- EXERCISE: Go through the data below and gather each line containing "implement".

::::

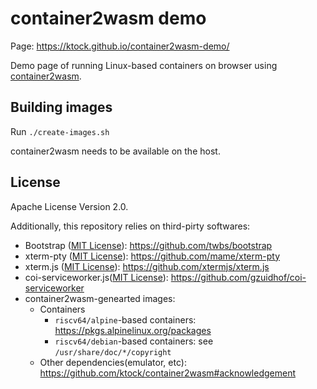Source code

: # container2wasm demo

Page: https://ktock.github.io/container2wasm-demo/

Demo page of running Linux-based containers on browser using [container2wasm](https://github.com/ktock/container2wasm).

## Building images

Run `./create-images.sh`

container2wasm needs to be available on the host.

## License

Apache License Version 2.0.

Additionally, this repository relies on third-pirty softwares:

- Bootstrap ([MIT License](https://github.com/twbs/bootstrap/blob/main/LICENSE)): https://github.com/twbs/bootstrap
- xterm-pty ([MIT License](https://github.com/mame/xterm-pty/blob/main/LICENSE.txt)): https://github.com/mame/xterm-pty
- xterm.js ([MIT License](https://github.com/xtermjs/xterm.js/blob/master/LICENSE)): https://github.com/xtermjs/xterm.js
- coi-serviceworker.js([MIT License](https://github.com/gzuidhof/coi-serviceworker/blob/master/LICENSE)): https://github.com/gzuidhof/coi-serviceworker
- container2wasm-genearted images:
  - Containers
    - `riscv64/alpine`-based containers: https://pkgs.alpinelinux.org/packages
    - `riscv64/debian`-based containers: see `/usr/share/doc/*/copyright`
  - Other dependencies(emulator, etc): https://github.com/ktock/container2wasm#acknowledgement

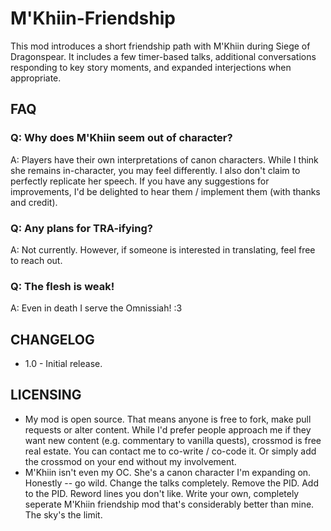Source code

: # M'Khiin-Friendship
This mod introduces a short friendship path with M'Khiin during Siege of Dragonspear. It includes a few timer-based talks, additional conversations responding to key story moments, and expanded interjections when appropriate.

## FAQ

### Q: Why does M'Khiin seem out of character?

A: Players have their own interpretations of canon characters. While I think she remains in-character, you may feel differently. I also don't claim to perfectly replicate her speech. If you have any suggestions for improvements, I'd be delighted to hear them / implement them (with thanks and credit). 

### Q: Any plans for TRA-ifying?

A: Not currently. However, if someone is interested in translating, feel free to reach out. 

### Q: The flesh is weak!

A: Even in death I serve the Omnissiah! :3



## CHANGELOG

* 1.0 - Initial release.

## LICENSING
* My mod is open source. That means anyone is free to fork, make pull requests or alter content. While I'd prefer people approach me if they want new content (e.g. commentary to vanilla quests), crossmod is free real estate. You can contact me to co-write / co-code it. Or simply add the crossmod on your end without my involvement.
* M'Khiin isn't even my OC. She's a canon character I'm expanding on. Honestly -- go wild. Change the talks completely. Remove the PID. Add to the PID. Reword lines you don't like. Write your own, completely seperate M'Khiin friendship mod that's considerably better than mine. The sky's the limit. 

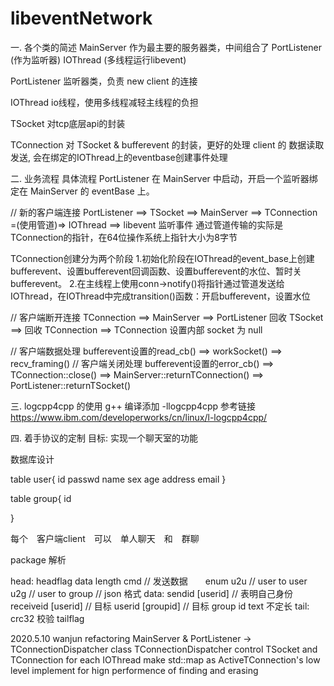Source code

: # libeventNetwork


一. 各个类的简述
MainServer
作为最主要的服务器类，中间组合了 PortListener (作为监听器) IOThread (多线程运行libevent)

PortListener
监听器类，负责 new client 的连接

IOThread
io线程，使用多线程减轻主线程的负担 

TSocket
对tcp底层api的封装

TConnection
对 TSocket & bufferevent 的封装，更好的处理 client 的 数据读取发送, 会在绑定的IOThread上的eventbase创建事件处理


二. 业务流程
具体流程
PortListener 在 MainServer 中启动，开启一个监听器绑定在 MainServer 的 eventBase 上。

// 新的客户端连接
PortListener  ==>  TSocket  ==>  MainServer ==> TConnection  =(使用管道)=>  IOThread  ==>  libevent 监听事件
通过管道传输的实际是TConnection的指针，在64位操作系统上指针大小为8字节

TConnection创建分为两个阶段
1.初始化阶段在IOThread的event_base上创建bufferevent、设置bufferevent回调函数、设置bufferevent的水位、暂时关bufferevent。
2.在主线程上使用conn->notify()将指针通过管道发送给IOThread，在IOThread中完成transition()函数：开启bufferevent，设置水位

// 客户端断开连接
TConnection  ==>  MainServer  ==>  PortListener 回收 TSocket
                              ==>  回收 TConnection
                              ==>  TConnection  设置内部 socket 为 null

// 客户端数据处理
bufferevent设置的read_cb()   ==>  workSocket()  ==>  recv_framing()
// 客户端关闭处理
bufferevent设置的error_cb()  ==>  TConnection::close()  ==>  MainServer::returnTConnection()  ==>  PortListener::returnTSocket()

三. logcpp4cpp 的使用
g++ 编译添加 -llogcpp4cpp
参考链接
https://www.ibm.com/developerworks/cn/linux/l-logcpp4cpp/


四. 着手协议的定制
目标: 实现一个聊天室的功能

数据库设计

table user{
    id
    passwd
    name
    sex
    age
    address
    email
}

table group{
    id
    
}


每个　客户端client　可以　单人聊天　和　群聊

package 解析

head:
    headflag
    data length
    cmd         // 发送数据　　enum 
    u2u         // user to user
    u2g         // user to group
// json 格式
data:
    sendid
        [userid]            // 表明自己身份
    receiveid
        [userid]            // 目标 userid
        [groupid]           // 目标 group id
    text
        不定长
tail:
    crc32 校验
    tailflag

2020.5.10 wanjun
refactoring MainServer & PortListener -> TConnectionDispatcher
class TConnectionDispatcher control TSocket and TConnection for each IOThread
make std::map as ActiveTConnection's low level implement for hign performence of finding and erasing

::::

- ANSWER BELOW:
A: Players have their own interpretations of canon characters. While I think she remains in-character, you may feel differently. I also don't claim to perfectly replicate her speech. If you have any suggestions for improvements, I'd be delighted to hear them / implement them (with thanks and credit). 
make std::map as ActiveTConnection's low level implement for hign performence of finding and erasing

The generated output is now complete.